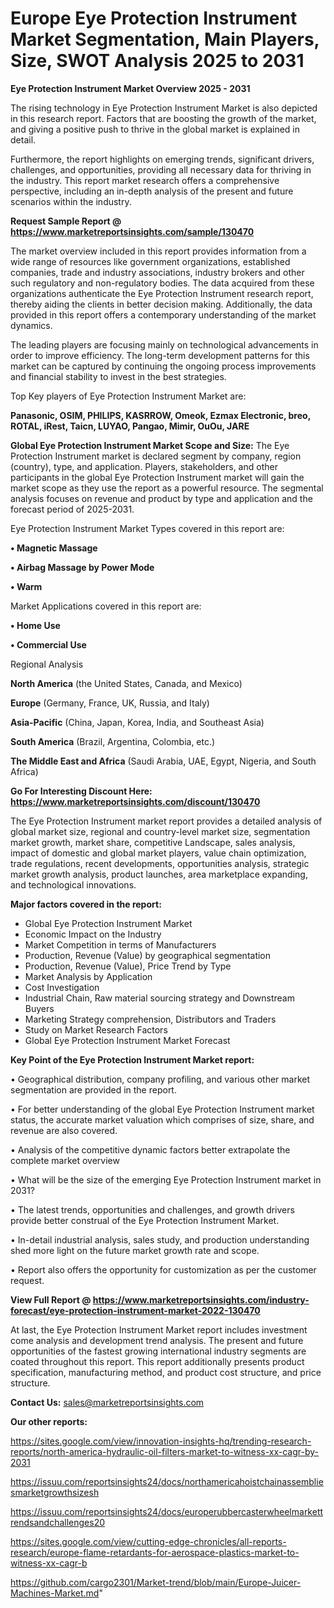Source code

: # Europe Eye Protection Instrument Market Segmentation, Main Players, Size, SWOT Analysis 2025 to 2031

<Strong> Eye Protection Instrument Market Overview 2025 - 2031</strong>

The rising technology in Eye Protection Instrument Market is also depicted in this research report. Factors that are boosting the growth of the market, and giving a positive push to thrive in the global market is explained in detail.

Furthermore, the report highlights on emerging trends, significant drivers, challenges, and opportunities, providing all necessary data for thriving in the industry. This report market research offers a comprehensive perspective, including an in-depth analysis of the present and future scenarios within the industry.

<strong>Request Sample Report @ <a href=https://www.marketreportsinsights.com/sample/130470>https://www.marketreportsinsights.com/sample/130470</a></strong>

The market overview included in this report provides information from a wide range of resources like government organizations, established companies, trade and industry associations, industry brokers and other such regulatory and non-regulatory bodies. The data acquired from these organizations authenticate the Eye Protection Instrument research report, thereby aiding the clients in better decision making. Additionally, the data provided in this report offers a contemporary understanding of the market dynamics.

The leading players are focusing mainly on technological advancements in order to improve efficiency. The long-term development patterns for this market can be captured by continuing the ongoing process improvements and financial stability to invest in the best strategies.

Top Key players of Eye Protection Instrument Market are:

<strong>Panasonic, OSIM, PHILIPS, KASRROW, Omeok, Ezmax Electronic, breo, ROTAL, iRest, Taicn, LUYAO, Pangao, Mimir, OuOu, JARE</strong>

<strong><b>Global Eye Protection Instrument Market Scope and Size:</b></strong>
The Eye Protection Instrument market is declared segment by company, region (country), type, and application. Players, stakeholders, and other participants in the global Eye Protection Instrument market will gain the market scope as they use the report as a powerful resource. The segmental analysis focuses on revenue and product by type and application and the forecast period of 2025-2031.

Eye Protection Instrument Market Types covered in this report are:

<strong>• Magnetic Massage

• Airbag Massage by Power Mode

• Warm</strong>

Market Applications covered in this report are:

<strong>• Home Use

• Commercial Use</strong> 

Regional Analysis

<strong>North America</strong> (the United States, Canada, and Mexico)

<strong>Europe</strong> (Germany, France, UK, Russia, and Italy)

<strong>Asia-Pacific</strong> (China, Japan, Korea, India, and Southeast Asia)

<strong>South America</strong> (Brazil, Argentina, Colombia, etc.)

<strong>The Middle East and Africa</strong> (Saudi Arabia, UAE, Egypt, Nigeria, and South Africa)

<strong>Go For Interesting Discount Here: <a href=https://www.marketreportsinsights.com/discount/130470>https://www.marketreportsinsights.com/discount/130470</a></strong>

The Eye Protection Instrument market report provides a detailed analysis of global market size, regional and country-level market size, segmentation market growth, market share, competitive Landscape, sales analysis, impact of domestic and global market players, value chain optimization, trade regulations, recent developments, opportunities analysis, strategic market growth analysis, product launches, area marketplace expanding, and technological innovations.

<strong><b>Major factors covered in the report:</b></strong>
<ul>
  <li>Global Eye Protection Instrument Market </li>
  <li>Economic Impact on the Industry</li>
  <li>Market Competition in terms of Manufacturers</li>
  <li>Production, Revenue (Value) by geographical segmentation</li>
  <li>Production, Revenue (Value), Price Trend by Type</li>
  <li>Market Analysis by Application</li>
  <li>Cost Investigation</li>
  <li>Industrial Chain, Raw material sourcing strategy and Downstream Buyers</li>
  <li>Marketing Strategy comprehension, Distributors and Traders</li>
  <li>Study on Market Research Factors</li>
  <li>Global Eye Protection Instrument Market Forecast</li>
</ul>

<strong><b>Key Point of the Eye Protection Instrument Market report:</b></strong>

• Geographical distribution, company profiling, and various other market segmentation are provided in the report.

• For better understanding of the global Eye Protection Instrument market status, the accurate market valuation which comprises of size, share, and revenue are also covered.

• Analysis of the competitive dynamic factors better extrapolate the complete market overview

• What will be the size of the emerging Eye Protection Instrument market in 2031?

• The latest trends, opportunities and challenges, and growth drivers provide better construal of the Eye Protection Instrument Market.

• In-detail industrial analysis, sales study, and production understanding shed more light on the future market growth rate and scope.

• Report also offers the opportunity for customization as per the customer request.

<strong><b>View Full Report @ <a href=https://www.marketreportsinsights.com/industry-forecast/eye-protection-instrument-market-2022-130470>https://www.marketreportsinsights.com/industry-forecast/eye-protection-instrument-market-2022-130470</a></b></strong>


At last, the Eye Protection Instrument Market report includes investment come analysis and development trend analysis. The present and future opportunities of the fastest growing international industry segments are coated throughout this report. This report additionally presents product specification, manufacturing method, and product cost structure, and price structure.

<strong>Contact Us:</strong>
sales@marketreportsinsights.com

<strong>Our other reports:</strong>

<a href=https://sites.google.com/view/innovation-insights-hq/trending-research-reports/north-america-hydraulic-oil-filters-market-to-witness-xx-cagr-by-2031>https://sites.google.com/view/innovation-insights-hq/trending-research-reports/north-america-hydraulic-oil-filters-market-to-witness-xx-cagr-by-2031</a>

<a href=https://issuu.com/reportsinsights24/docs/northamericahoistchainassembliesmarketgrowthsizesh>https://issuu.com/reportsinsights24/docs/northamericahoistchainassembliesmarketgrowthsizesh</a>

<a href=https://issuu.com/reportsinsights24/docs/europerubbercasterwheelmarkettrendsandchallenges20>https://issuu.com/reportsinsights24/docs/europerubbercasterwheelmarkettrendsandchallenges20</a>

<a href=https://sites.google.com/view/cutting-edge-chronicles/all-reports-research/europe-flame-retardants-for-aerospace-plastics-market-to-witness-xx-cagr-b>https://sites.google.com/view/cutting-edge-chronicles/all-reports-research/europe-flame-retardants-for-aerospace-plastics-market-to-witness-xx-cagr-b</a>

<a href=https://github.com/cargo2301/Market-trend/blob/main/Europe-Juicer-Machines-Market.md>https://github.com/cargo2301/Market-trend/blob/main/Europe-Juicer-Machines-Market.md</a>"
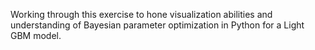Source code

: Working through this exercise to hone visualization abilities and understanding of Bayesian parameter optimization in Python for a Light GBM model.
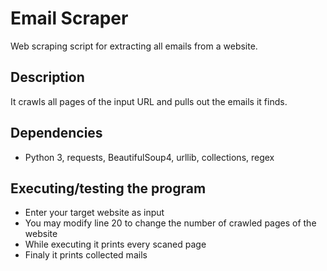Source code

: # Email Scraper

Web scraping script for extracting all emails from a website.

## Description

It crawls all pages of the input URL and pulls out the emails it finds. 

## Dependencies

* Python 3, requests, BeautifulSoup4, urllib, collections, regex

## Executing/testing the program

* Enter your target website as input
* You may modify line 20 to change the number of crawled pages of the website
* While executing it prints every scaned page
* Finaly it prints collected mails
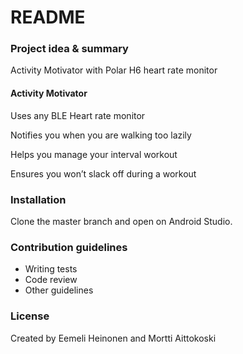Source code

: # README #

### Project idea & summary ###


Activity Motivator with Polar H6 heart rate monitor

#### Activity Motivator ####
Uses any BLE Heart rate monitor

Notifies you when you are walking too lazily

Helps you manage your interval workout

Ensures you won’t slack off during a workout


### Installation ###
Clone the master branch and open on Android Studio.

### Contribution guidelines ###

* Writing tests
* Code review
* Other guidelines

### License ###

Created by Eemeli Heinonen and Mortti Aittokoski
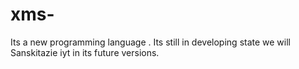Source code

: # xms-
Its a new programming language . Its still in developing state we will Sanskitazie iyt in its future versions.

***

Exercise requirements>
Among the entries above, find the line with "<strong>Contact Us:</strong>" and the line with "<strong>Our other reports:</strong>"; give again exactly these two lines and all lines between them.

Response box>
<strong>Contact Us:</strong>
sales@marketreportsinsights.com

<strong>Our other reports:</strong>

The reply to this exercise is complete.